Consider the directed graph \(G_P\) formed by drawing a directed edge from each box \(i\) to box \(P_i\). Similarly, consider \(G_Q\) formed by drawing a directed edge from each box \(i\) to box \(Q_i\).

Since \(P\) and \(Q\) are permutations, each connected component of \(G_P\) and \(G_Q\) is a cycle. Let \(C_P\) be the cycle in \(G_P\) containing \(X\), and \(C_Q\) the cycle in \(G_Q\) containing \(X\). If there is a red ball outside \(C_P\), it can never reach \(X\), so the answer is \(-1\). The same goes if there is a blue ball outside \(C_Q\). We now focus on the other cases.

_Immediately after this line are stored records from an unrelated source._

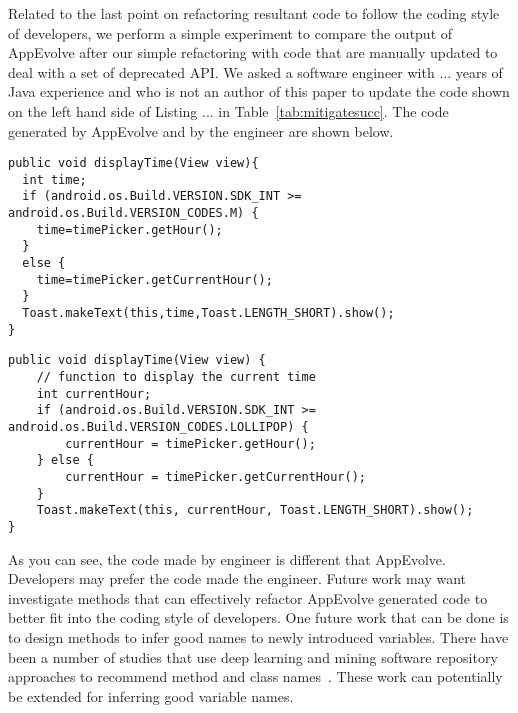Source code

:Related to the last point on refactoring resultant code to follow the coding style of developers, we perform a simple experiment to compare the output of AppEvolve after our simple refactoring with code that are manually updated to deal with a set of deprecated API.  We
asked a software engineer with ... years of Java experience and who is not an author of this paper to update the code shown on the left hand side of Listing ... in Table~\ref{tab:mitigatesucc}. The code generated by AppEvolve and by the engineer are shown below.





\vspace{0.2cm}
\begin{lstlisting}[language=text,numbers=none]
public void displayTime(View view){
  int time;
  if (android.os.Build.VERSION.SDK_INT >= android.os.Build.VERSION_CODES.M) {
    time=timePicker.getHour();
  }
  else {
    time=timePicker.getCurrentHour();
  }
  Toast.makeText(this,time,Toast.LENGTH_SHORT).show();
}
\end{lstlisting}


\vspace{0.2cm}
\begin{lstlisting}[language=text,numbers=none]
public void displayTime(View view) {
    // function to display the current time
    int currentHour;
    if (android.os.Build.VERSION.SDK_INT >= android.os.Build.VERSION_CODES.LOLLIPOP) {
        currentHour = timePicker.getHour();
    } else {
        currentHour = timePicker.getCurrentHour();
    }
    Toast.makeText(this, currentHour, Toast.LENGTH_SHORT).show();
}
\end{lstlisting}

As you can see, the code made by engineer is different that AppEvolve. Developers may prefer the code made the engineer. Future work may want investigate methods that can effectively refactor AppEvolve generated code to better fit into the coding style of developers. One future work that can be done is to design methods to infer good names to newly introduced variables. There have been a number of studies that use deep learning and mining software repository approaches to recommend method and class names~\cite{...}. These work can potentially be extended for inferring good variable names.

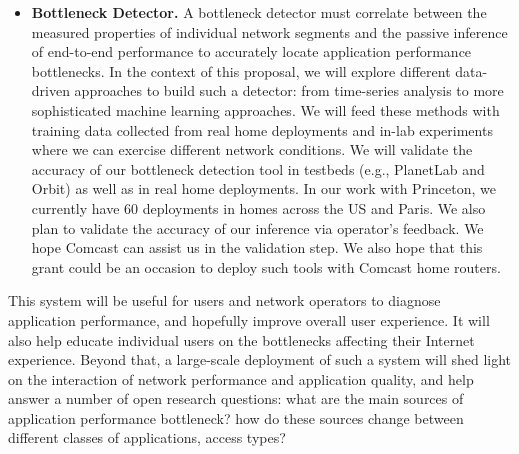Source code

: \documentclass[11 pt]{article}
\begin{document}
\begin{itemize}
%

\item \textbf{Bottleneck Detector.} A bottleneck detector must correlate between the measured properties of individual network segments and the passive inference of end-to-end performance to accurately locate application performance bottlenecks. In the context of this proposal, we will explore different data-driven approaches to build such a detector: from time-series analysis to more sophisticated machine learning approaches. We will feed these methods with training data collected from real home deployments and in-lab experiments where we can exercise different network conditions. We will validate the accuracy of our bottleneck detection tool in testbeds (e.g., PlanetLab
and Orbit)
as well as in real home deployments. In our work with Princeton, we currently have 60 deployments in homes across the US and Paris. We also plan to validate the accuracy of our inference via operator's feedback. We hope Comcast can assist us in the validation step. We also hope that this grant could be an occasion to deploy such tools with Comcast home routers.
\end{itemize}

This system will be useful for users and network operators to diagnose application performance, and hopefully improve overall user experience. It will also help educate individual users on the bottlenecks affecting their Internet experience. Beyond that, a large-scale deployment of such a system will shed light on the interaction of network performance and application quality, and help answer a number of open research questions: what are the main sources of application performance bottleneck? how do these sources change between different classes of applications, access types?\\
\end{document}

To move all red balls to \(X\), consider the red ball \(\rho\) that is the farthest along the cycle \(C_P\) from \(X\) (that is, the one that would take the greatest number of steps to reach \(X\) following the directed edges). We only need to focus on moving \(\rho\) to \(X\). This is because, in the process of moving \(\rho\), any other red balls on the path are naturally transferred to \(X\) as well. The same logic applies to blue balls.

Therefore, we only need to consider the following situation:

• Only box \(a_1\) contains red balls, and there is a path from \(a_1\) to \(X\) in \(G_P\): \(a_1 \to a_2 \to \cdots \to a_{|A|} \to X\).
• Only box \(a_1\) contains blue balls, and there is a path from \(b_1\) to \(X\) in \(G_Q\): \(a_1 \to a_2 \to \cdots \to b_{|B|} \to X\).

Both balls will be in box \(X\) after performing the operation on boxes \(I_1, I_2, \ldots, I_{|I|}\) in this order if and only if the sequence of operations \(I = (I_1, I_2, \ldots, I_{|I|})\) contains both \(A = (a_1, a_2, \dots, a_{|A|})\) and \(B = (b_1, b_2, \dots, b_{|B|})\) as not necessarily contiguous subsequences (and does not contain \(X\)). The shortest such sequence has length \(|A| + |B| - L\), where \(L\) is the length of the Longest Common Subsequence (LCS) of \(A\) and \(B\).

To find the LCS of A and B, renumber the \(N\) boxes \(1, 2, \ldots, N\) so that \(A = (1, 2, \ldots, |A|)\) (and modify \(b_1, b_2, \ldots, b_{|B|}\) accordingly), and the LCS can be found as the Longest Increasing Subsequence (LIS) of \(B\) in \(O(N \log N)\) time.